WeeklyWorker

21.03.1996

World-wide solidarity

The dockers’ dispute in Liverpool has been exemplary in forging international solidarity

After almost six months on the picket line the 500 dockers sacked by the Mersey Dock and Harbour Company in Liverpool are preparing to up the stakes.

A resolution has been put to the International Transport Federation urging physical support for the Liverpool dockers. It looks set to be passed.

Much support has already been gained from dock workers throughout the world and this was consolidated in an international conference at the end of February.  The Maritime Union of Australia has been organising boycotts and go-slows whenever a ship from Liverpool is brought into dock. The International Longshoremen’s Association of the East Coast of America has been supporting the dispute, as have unions in Canada and throughout Europe.

The MDHC actually sought an injunction in the American courts on March 1. This was against the Liverpool dockers who had sent flying pickets to America. Under the Labour laws in America solidarity strike action is illegal, but the individual’s right not to cross a picket line is enshrined. In December no one crossed a picket line thrown up by the dockers, who were therefore able to stop work on the container line to the East Coast - 60% of Liverpool’s throughput.

Funnily enough, MDHC withdrew the injunction on March 13, as the president of the International Longshoremen’s Association for the East Coast, John Bowers, addressed a mass meeting in support of the Liverpool dockers.

The national and international financial support has enabled the dockers to mount a slick and impressive campaign, with £880,000 from donations already spent on sending dockers around the world to picket and gain support.

The dockers began negotiating directly with the MDHC this month, replacing previous intermediaries. But negotiations were adjourned and will not restart until the company is willing to discuss reinstatement.

The Atlantic Container Line, one of the main companies to work out of Liverpool, is losing a number of contracts. Due to international pressure from workers, it has committed itself to leaving the port if negotiations fail. It is now being asked to honour that commitment.

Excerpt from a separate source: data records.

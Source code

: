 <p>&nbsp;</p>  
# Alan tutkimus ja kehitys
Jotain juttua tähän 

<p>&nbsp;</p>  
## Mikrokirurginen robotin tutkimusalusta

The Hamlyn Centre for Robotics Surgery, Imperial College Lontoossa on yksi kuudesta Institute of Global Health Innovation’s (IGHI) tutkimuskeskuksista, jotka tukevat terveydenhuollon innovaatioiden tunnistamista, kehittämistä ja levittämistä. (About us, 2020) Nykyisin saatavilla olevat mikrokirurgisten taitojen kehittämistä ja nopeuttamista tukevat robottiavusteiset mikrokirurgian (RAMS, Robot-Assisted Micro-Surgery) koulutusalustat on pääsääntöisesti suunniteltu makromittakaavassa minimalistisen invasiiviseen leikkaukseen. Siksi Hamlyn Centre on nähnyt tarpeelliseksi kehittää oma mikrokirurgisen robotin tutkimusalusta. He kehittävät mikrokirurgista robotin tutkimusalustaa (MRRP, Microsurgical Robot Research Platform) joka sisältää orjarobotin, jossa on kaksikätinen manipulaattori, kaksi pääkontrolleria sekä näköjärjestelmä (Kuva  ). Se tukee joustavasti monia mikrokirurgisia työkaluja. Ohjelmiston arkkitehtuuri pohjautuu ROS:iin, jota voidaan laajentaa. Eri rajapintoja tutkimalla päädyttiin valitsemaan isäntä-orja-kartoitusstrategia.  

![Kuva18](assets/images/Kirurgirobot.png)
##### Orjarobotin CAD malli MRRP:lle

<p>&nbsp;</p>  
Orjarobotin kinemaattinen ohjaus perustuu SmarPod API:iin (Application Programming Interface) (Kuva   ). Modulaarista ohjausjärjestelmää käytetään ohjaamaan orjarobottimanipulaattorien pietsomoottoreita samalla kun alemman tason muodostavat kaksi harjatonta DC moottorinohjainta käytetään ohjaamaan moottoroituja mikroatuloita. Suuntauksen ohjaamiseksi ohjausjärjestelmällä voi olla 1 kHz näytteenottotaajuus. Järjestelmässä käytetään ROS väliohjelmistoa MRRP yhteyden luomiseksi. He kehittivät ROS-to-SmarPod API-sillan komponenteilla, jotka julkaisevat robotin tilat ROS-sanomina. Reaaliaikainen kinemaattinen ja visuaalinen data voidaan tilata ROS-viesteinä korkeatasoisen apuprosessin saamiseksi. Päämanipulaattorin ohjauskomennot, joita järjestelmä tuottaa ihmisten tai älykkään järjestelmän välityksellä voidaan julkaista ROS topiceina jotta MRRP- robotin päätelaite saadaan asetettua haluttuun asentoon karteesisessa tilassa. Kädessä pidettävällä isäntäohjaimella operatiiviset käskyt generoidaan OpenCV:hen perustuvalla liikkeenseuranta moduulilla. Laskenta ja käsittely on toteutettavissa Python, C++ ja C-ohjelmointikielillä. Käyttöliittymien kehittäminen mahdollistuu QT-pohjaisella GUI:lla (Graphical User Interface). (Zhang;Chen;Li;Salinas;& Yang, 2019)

On March 30 shop stewards throughout Europe are meeting to coordinate action. The main weapon will be flying pickets, with dockers from Liverpool travelling around the world to picket docks in countries where solidarity action is illegal. Other ports will coordinate 24-hour stoppages.

Bobby Morton, from the Merseyside port shop stewards committee, is clear that “It is the international aspect that will win. The dockers are still solid and looking forward to victory. We are on the picket line every day.”

Although the dispute remains unofficial, the Transport and General Workers Union is giving support, with Bill Morris saying that the dockers were on a “straight road to victory” at a mass meeting last Wednesday. Official support has been fairly muted up until this meeting, given the leadership’s terror of the anti-trade union laws.

The only weakness of the strike then is this inability to win solidarity action at home. When mass pickets are mounted, TGWU drivers are turned away from the port, but the working class as a whole in Britain has not been mobilised behind this isolated dispute, as it was to an extent around Timex.

The dispute happens at a very low ebb in the class struggle, but it holds vital lessons for the movement as a whole. During the conference season the dockers hope to address as many trade unions as possible to seek support. But rank and file workers must take up the cause of the dockers in their workplaces and through political organisation learn the lessons for the future.

International solidarity will certainly have to play a larger and larger role in all our struggles. International coordination is still at an all too low level, given the integration of transnational companies and the coming together of heads of state in the European Union and the other trade blocs.

The links made by the dockers in Liverpool must be maintained and extended. As a very minimum we need to build European-wide industrial unions. But more and more, as workers throughout Europe and the world are attacked on all fronts, workers need international political organisation. That is why, as the bosses come together in Europe, we must put a workers’ Europe on the agenda.